It's a marketing exercise, if you wanted a 12 core cpu you could already buy 5900X for years, it probably makes sense in the frame of getting it on the headlines again and so that stores have something "new" to sell, but for people that follow tech that naturally don't care about any of that business strategy bs it just looks silly - "12core cpu, cool story but i've known about it since 2020 when you originally launched the thing". It's redundant if you already have OPNsense, but could always throw pihole in there as well, also Portainer to add which containers to launch to the which VMs to install problem :D
To sum up why the 5900XT was a useful purchase for me:
- I needed a 16core/32 thread part on a platform that allows the functioning of unbuffered ECC ram on non-server parts (this rules out any notion of going to a 13700k or whatever)

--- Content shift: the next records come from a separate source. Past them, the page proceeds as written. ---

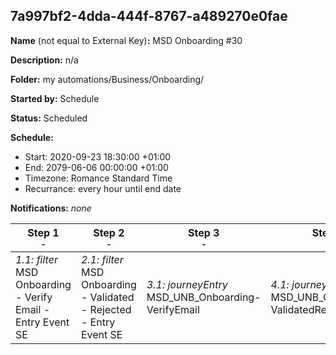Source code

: ## 7a997bf2-4dda-444f-8767-a489270e0fae

**Name** (not equal to External Key)**:** MSD Onboarding #30

**Description:** n/a

**Folder:** my automations/Business/Onboarding/

**Started by:** Schedule

**Status:** Scheduled

**Schedule:**

* Start: 2020-09-23 18:30:00 +01:00
* End: 2079-06-06 00:00:00 +01:00
* Timezone: Romance Standard Time
* Recurrance: every hour until end date

**Notifications:** _none_


| Step 1<br>_<small>-</small>_ | Step 2<br>_<small>-</small>_ | Step 3<br>_<small>-</small>_ | Step 4<br>_<small>-</small>_ |
| --- | --- | --- | --- |
| _1.1: filter_<br>MSD Onboarding - Verify Email - Entry Event SE | _2.1: filter_<br>MSD Onboarding - Validated - Rejected  - Entry Event SE | _3.1: journeyEntry_<br>MSD_UNB_Onboarding-VerifyEmail | _4.1: journeyEntry_<br>MSD_UNB_Onboarding-ValidatedRejected |
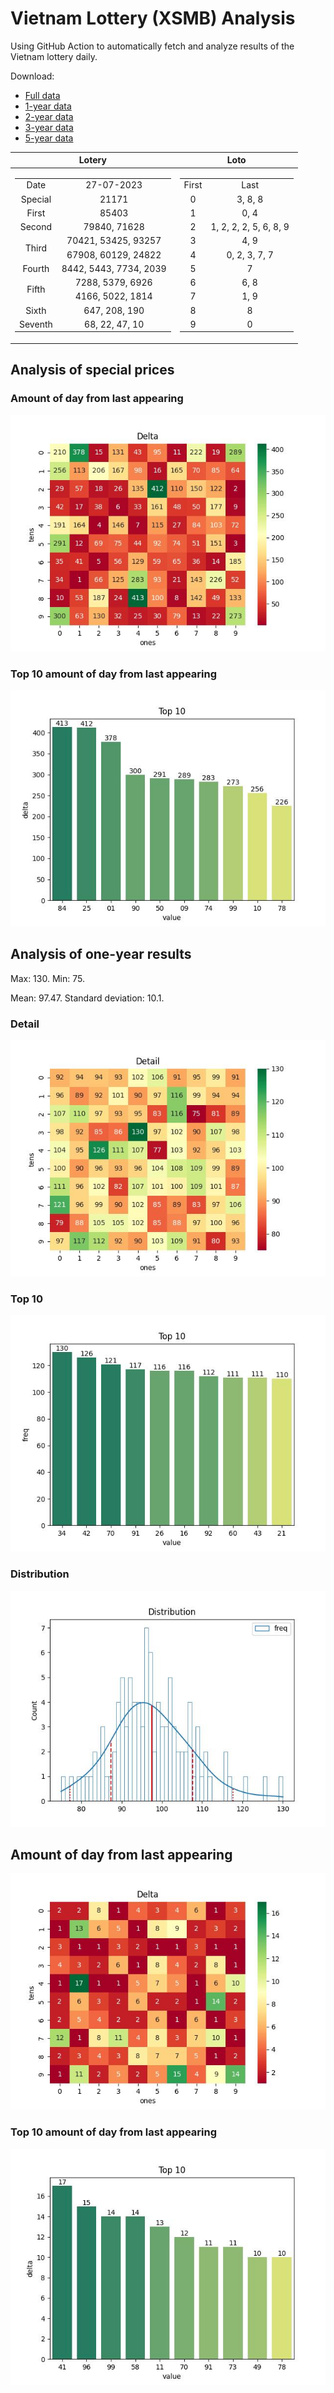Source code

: # Vietnam Lottery (XSMB) Analysis

Using GitHub Action to automatically fetch and analyze results of the Vietnam lottery daily.

Download:

* [Full data](https://raw.githubusercontent.com/khiemdoan/vietnam-lottery-xsmb-analysis/main/results/xsmb.csv)
* [1-year data](https://raw.githubusercontent.com/khiemdoan/vietnam-lottery-xsmb-analysis/main/results/xsmb_1_year.csv)
* [2-year data](https://raw.githubusercontent.com/khiemdoan/vietnam-lottery-xsmb-analysis/main/results/xsmb_2_year.csv)
* [3-year data](https://raw.githubusercontent.com/khiemdoan/vietnam-lottery-xsmb-analysis/main/results/xsmb_3_year.csv)
* [5-year data](https://raw.githubusercontent.com/khiemdoan/vietnam-lottery-xsmb-analysis/main/results/xsmb_5_year.csv)

| Lotery      | Loto |
| :-----------: | :-----------: |
| <table><tr><td>Date</td><td>27-07-2023</td></tr><tr><td>Special</td><td>21171</td></tr><tr><td>First</td><td>85403</td></tr><tr><td>Second</td><td>79840, 71628</td></tr><tr><td rowspan="2">Third</td><td>70421, 53425, 93257</td></tr><tr><td>67908, 60129, 24822</td></tr><tr><td>Fourth</td><td>8442, 5443, 7734, 2039</td></tr><tr><td rowspan="2">Fifth</td><td>7288, 5379, 6926</td></tr><tr><td>4166, 5022, 1814</td></tr><tr><td>Sixth</td><td>647, 208, 190</td></tr><tr><td>Seventh</td><td>68, 22, 47, 10</td></tr></table> | <table><tr><td>First</td><td>Last</td></tr><tr><td>0</td><td>3, 8, 8</td></tr><tr><td>1</td><td>0, 4</td></tr><tr><td>2</td><td>1, 2, 2, 2, 5, 6, 8, 9</td></tr><tr><td>3</td><td>4, 9</td></tr><tr><td>4</td><td>0, 2, 3, 7, 7</td></tr><tr><td>5</td><td>7</td></tr><tr><td>6</td><td>6, 8</td></tr><tr><td>7</td><td>1, 9</td></tr><tr><td>8</td><td>8</td></tr><tr><td>9</td><td>0</td></tr></table> |


<h2>Analysis of special prices</h2>

<h3>Amount of day from last appearing</h3>

![Delta](images/special_delta.jpg)

<h3>Top 10 amount of day from last appearing</h3>

![Delta top 10](images/special_delta_top_10.jpg)

<h2>Analysis of one-year results</h2>

Max: 130. Min: 75.

Mean: 97.47. Standard deviation: 10.1.

<h3>Detail</h3>

![Detail](images/heatmap.jpg)

<h3>Top 10</h3>

![Top 10](images/top-10.jpg)

<h3>Distribution</h3>

![Distribution](images/distribution.jpg)

<h2>Amount of day from last appearing</h2>

![Delta](images/delta.jpg)

<h3>Top 10 amount of day from last appearing</h3>

![Delta top 10](images/delta_top_10.jpg)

- I needed a part for a productivity-focused build, I already have a 5800X3D for gaming (aka if I needed a 5700X3D I would have got one)
- Any uplift of 5950X or AM5 means little for my intended workload - my upgrade to AM5 or AM6 for this build will require $$$ due to my server/unbuffered ECC requirements.
- I don't care about Intel or any potential reduction in idle power usage of Intel - and I certainly don't like that big and little core rubbish they do - my server was always going to be AMD.
I'm more frustrated in those thinking everything is about gaming. I can understand people questioning why these parts exist in the first place. Yeah, I have Debian VM with all my docker containers (including Portainer, Traefik, Authelia, etc, etc), in which I use Ansible + Docker Swarm to set it all up. Been meaning to set up pihole :)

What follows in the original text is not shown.